Hiding Criticism.

Posted by Viktoria Michaelis on July 25, 2012 in Internet, News & Opinion |

Sometimes I get fed up, when I visit a news site and want to see what’s going on, with the mess of comments unrelated to the subject matter, which follow. I don’t have a problem with people making comments, even welcome it, but some form of moderation? When ten or twenty comments out of several hundred (can you say Yahoo!) are one liners which have nothing to do with the subject matter, just people attacking one another, showing their lack of education, intelligence or a racial bent in the wrong direction then perhaps it’s time for some webmaster, or whoever monitors the websites, to rethink what they’re doing.

Fine, I know it is all free speech and all that, although the US no longer tolerates free speech, but there has to be a limit. The FAQs or Terms and Conditions on many sites expressly ban such comments, but then do nothing about it unless someone complains enough or, as often happens, another news site happens across a story and pushes it and the competing site into the mud face first.

Some, however, tend to go in the other direction. I recently tried to download the WordPress application for my Android. The downloading would normally be no problem and the use of the application might also be easy but… why does the download have to be so complicated? Click on a link, go to the application, download and install. Simple.

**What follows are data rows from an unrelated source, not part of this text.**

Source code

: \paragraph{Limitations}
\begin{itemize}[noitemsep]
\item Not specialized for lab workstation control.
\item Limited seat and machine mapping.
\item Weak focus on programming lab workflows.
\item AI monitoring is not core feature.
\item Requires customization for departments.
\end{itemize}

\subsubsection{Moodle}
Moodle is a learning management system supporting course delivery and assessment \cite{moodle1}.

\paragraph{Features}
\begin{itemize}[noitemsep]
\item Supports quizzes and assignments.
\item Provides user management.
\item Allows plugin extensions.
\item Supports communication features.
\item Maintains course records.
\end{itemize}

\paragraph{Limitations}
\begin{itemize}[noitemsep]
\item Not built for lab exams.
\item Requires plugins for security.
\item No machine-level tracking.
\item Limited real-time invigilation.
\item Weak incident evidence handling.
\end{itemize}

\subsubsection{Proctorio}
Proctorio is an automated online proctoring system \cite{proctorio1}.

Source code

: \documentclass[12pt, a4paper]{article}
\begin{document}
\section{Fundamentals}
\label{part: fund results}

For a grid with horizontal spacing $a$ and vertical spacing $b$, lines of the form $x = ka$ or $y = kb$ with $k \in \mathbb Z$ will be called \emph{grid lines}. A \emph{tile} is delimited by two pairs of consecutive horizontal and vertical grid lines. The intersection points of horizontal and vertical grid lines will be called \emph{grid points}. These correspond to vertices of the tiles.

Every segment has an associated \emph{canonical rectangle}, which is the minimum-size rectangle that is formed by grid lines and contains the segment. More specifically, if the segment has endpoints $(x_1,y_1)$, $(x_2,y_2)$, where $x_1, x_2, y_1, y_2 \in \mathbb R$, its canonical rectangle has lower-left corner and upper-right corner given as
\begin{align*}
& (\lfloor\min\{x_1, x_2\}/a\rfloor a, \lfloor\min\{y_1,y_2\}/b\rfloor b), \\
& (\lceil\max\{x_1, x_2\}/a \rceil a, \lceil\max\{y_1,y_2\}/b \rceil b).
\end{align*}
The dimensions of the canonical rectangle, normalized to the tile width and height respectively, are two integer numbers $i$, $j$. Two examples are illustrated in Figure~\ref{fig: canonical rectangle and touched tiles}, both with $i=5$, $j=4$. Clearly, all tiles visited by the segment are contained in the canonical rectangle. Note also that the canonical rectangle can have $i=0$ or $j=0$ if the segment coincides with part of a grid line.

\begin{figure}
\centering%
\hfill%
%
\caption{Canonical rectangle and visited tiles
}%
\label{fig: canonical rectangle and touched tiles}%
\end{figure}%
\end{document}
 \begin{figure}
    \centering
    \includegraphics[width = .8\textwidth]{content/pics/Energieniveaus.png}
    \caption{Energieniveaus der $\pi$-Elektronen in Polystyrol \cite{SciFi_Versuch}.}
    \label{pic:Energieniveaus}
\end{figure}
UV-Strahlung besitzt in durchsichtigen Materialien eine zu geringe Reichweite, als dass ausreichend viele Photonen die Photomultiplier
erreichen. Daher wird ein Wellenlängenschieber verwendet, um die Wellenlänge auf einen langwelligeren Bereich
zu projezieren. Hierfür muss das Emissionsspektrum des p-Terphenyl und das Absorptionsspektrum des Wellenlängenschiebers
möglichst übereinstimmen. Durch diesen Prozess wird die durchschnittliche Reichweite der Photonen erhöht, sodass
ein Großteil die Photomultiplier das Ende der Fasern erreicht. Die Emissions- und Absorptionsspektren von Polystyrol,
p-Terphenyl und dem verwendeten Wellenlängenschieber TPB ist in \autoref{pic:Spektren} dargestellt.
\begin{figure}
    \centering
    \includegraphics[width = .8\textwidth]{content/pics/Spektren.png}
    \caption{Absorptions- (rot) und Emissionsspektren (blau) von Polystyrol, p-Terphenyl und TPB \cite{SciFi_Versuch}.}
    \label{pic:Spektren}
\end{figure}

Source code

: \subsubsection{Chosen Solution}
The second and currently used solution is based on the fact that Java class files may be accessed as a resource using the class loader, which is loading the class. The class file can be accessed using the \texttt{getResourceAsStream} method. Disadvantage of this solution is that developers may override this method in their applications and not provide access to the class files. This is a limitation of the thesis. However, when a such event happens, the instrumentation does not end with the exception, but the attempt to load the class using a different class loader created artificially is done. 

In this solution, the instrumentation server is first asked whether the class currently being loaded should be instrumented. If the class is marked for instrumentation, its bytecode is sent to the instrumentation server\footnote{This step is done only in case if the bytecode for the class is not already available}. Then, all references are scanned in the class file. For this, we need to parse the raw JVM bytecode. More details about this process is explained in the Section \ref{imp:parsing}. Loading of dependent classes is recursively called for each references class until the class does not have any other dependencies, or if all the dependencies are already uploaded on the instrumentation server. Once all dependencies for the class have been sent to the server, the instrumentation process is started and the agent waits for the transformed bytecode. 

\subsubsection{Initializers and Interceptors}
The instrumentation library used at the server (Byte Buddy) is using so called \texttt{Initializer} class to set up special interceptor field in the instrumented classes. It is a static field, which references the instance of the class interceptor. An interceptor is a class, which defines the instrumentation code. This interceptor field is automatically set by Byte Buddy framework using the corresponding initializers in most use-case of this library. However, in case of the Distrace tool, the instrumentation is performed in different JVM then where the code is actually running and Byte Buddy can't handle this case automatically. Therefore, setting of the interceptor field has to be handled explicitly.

Reality is click on a link and go to a website which explains all about the application. Then click on another link which takes you to a website to download the application. This website (Google in this case) fails to recognize the Android (!) phone first, second and third time. Finally, click on a link to download the application. Now on another page which tells me that I need to log in to Google to download the application, or create an account (so desperate for users?). Luckily I can log in, but there are countless others who will not have an account, and then the simple download of an application takes even longer and is considerably more complicated and you have to retain the Google account, whether you want it or not. Try and delete it from your smartphone and the application(s) you downloaded no longer work.

The download process is too complicated, too much bother. A company like Automattic, which is WordPress, should be capable of hosting the application on their own website as well as Google. When a company boasts of ease of use, ease of download, ease of installation, it should live up to that boast.

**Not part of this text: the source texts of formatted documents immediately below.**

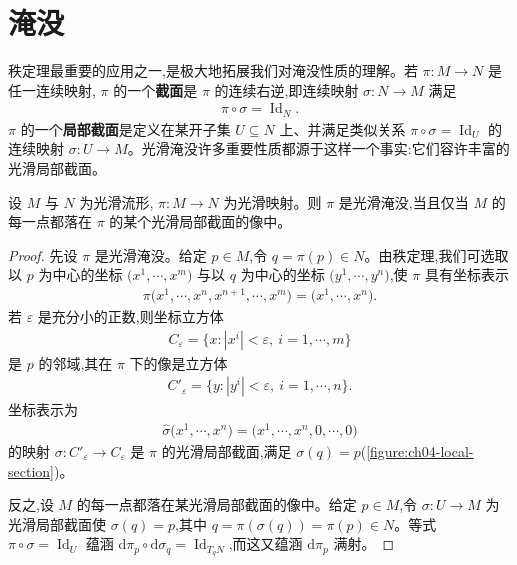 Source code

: \documentclass[../../main.tex]{subfiles}
\begin{document}
\section{淹没}\label{section:ch04-淹没}

秩定理最重要的应用之一,是极大地拓展我们对淹没性质的理解。若 $\pi:M\to N$ 是任一连续映射, $\pi$ 的一个\textbf{截面}是 $\pi$ 的连续右逆,即连续映射 $\sigma:N\to M$ 满足
\begin{align*}
\pi\circ\sigma=\operatorname{Id}_N.
\end{align*}
$\pi$ 的一个\textbf{局部截面}是定义在某开子集 $U\subseteq N$ 上、并满足类似关系 $\pi\circ\sigma=\operatorname{Id}_U$ 的连续映射 $\sigma:U\to M$。光滑淹没许多重要性质都源于这样一个事实:它们容许丰富的光滑局部截面。

\begin{theorem}\label{theorem:ch04-local-section}
设 $M$ 与 $N$ 为光滑流形, $\pi:M\to N$ 为光滑映射。则 $\pi$ 是光滑淹没,当且仅当 $M$ 的每一点都落在 $\pi$ 的某个光滑局部截面的像中。
\end{theorem}

\begin{proof}
先设 $\pi$ 是光滑淹没。给定 $p\in M$,令 $q=\pi(p)\in N$。由秩定理,我们可选取以 $p$ 为中心的坐标 $\bigl(x^1,\cdots ,x^m\bigr)$ 与以 $q$ 为中心的坐标 $\bigl(y^1,\cdots ,y^n\bigr)$,使 $\pi$ 具有坐标表示
\begin{align*}
\pi\bigl(x^1,\cdots ,x^n,x^{n+1},\cdots ,x^m\bigr)=\bigl(x^1,\cdots ,x^n\bigr).
\end{align*}
若 $\varepsilon$ 是充分小的正数,则坐标立方体
\begin{align*}
C_\varepsilon=\{x:|x^i|<\varepsilon,\ i=1,\cdots ,m\}
\end{align*}
是 $p$ 的邻域,其在 $\pi$ 下的像是立方体
\begin{align*}
C'_\varepsilon=\{y:|y^i|<\varepsilon,\ i=1,\cdots ,n\}.
\end{align*}
坐标表示为
\begin{align*}
\widehat{\sigma}\bigl(x^1,\cdots ,x^n\bigr)=\bigl(x^1,\cdots ,x^n,0,\cdots ,0\bigr)
\end{align*}
的映射 $\sigma:C'_\varepsilon\to C_\varepsilon$ 是 $\pi$ 的光滑局部截面,满足 $\sigma(q)=p$(\cref{figure:ch04-local-section})。

反之,设 $M$ 的每一点都落在某光滑局部截面的像中。给定 $p\in M$,令 $\sigma:U\to M$ 为光滑局部截面使 $\sigma(q)=p$,其中 $q=\pi(\sigma(q))=\pi(p)\in N$。等式 $\pi\circ\sigma=\operatorname{Id}_U$ 蕴涵 $\mathrm{d}\pi_p\circ\mathrm{d}\sigma_q=\operatorname{Id}_{T_qN}$,而这又蕴涵 $\mathrm{d}\pi_p$ 满射。
\end{proof}
\end{document}
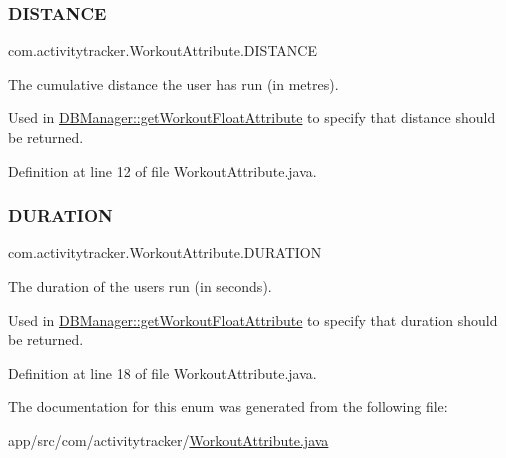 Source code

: \subsubsection{\texorpdfstring{D\+I\+S\+T\+A\+N\+CE}{DISTANCE}}
{\footnotesize\ttfamily com.\+activitytracker.\+Workout\+Attribute.\+D\+I\+S\+T\+A\+N\+CE}

The cumulative distance the user has run (in metres).

Used in \mbox{\hyperlink{classcom_1_1activitytracker_1_1_d_b_manager_a6bda377e79678d0e898c4240d24eb391}{D\+B\+Manager\+::get\+Workout\+Float\+Attribute}} to specify that distance should be returned. 

Definition at line 12 of file Workout\+Attribute.\+java.

\mbox{\label{enumcom_1_1activitytracker_1_1_workout_attribute_a26bf4a418622c817101083d0152b1cce}} 
\subsubsection{\texorpdfstring{D\+U\+R\+A\+T\+I\+ON}{DURATION}}
{\footnotesize\ttfamily com.\+activitytracker.\+Workout\+Attribute.\+D\+U\+R\+A\+T\+I\+ON}

The duration of the user\textquotesingle{}s run (in seconds).

Used in \mbox{\hyperlink{classcom_1_1activitytracker_1_1_d_b_manager_a6bda377e79678d0e898c4240d24eb391}{D\+B\+Manager\+::get\+Workout\+Float\+Attribute}} to specify that duration should be returned. 

Definition at line 18 of file Workout\+Attribute.\+java.



The documentation for this enum was generated from the following file\+:\begin{DoxyCompactItemize}
\item 
app/src/com/activitytracker/\mbox{\hyperlink{_workout_attribute_8java}{Workout\+Attribute.\+java}}\end{DoxyCompactItemize}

Anyway, I gave up trying to download it. The whole process was nearing twenty minutes and I don’t have that much patience. Rather, when I got home, I left a comment on the site saying that the download process is too complicated. I’d love to be able to use the application when I’m out and about, but not when I have to go through such a burdensome process to get it.

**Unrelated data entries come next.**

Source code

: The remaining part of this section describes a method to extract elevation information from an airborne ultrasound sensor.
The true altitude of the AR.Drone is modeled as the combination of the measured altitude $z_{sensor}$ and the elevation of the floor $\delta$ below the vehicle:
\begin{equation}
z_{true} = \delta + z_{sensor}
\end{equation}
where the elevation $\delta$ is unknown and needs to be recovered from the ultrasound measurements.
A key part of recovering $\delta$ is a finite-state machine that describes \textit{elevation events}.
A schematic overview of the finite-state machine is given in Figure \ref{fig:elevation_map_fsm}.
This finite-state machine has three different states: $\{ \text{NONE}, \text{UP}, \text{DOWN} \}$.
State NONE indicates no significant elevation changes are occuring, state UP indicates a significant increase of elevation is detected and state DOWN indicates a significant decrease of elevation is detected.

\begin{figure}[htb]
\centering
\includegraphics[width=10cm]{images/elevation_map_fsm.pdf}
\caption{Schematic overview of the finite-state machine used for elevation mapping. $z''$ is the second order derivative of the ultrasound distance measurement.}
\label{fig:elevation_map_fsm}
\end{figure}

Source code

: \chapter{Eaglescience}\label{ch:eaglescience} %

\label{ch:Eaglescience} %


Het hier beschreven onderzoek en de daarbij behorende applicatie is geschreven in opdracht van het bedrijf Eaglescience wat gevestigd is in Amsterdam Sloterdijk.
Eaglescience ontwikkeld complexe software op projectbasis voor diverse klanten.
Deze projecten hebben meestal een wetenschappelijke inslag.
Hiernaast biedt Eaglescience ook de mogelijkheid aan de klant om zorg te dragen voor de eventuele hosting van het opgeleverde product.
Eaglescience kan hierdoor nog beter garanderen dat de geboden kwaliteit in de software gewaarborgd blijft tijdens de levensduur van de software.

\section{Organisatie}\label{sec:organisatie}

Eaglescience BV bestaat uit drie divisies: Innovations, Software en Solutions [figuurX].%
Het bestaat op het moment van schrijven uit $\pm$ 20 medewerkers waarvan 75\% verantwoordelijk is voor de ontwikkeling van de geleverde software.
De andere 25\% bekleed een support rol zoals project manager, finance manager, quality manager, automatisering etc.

The comment goes into the moderator’s queue and vanishes.

It was a constructive criticism that I wrote, but a criticism nonetheless. All the comments on the download website are positive, gushing even. There is not a bad word to be seen.

There is, for me, a difference between moderating content to ensure a good visit, the right information, the right impression. Cutting out all the trash, the attacks, the insults and so on, that is fine by me. However, criticism which is relevant, which could be used to assist, being cut out because it doesn’t say anything expressly good about a website, an application, a company or a policy? That, to me, speaks volumes on insecurity, and that despite the fact that WordPress is still, by far, the best software application for blogging.

  • Viktoria Michaelis.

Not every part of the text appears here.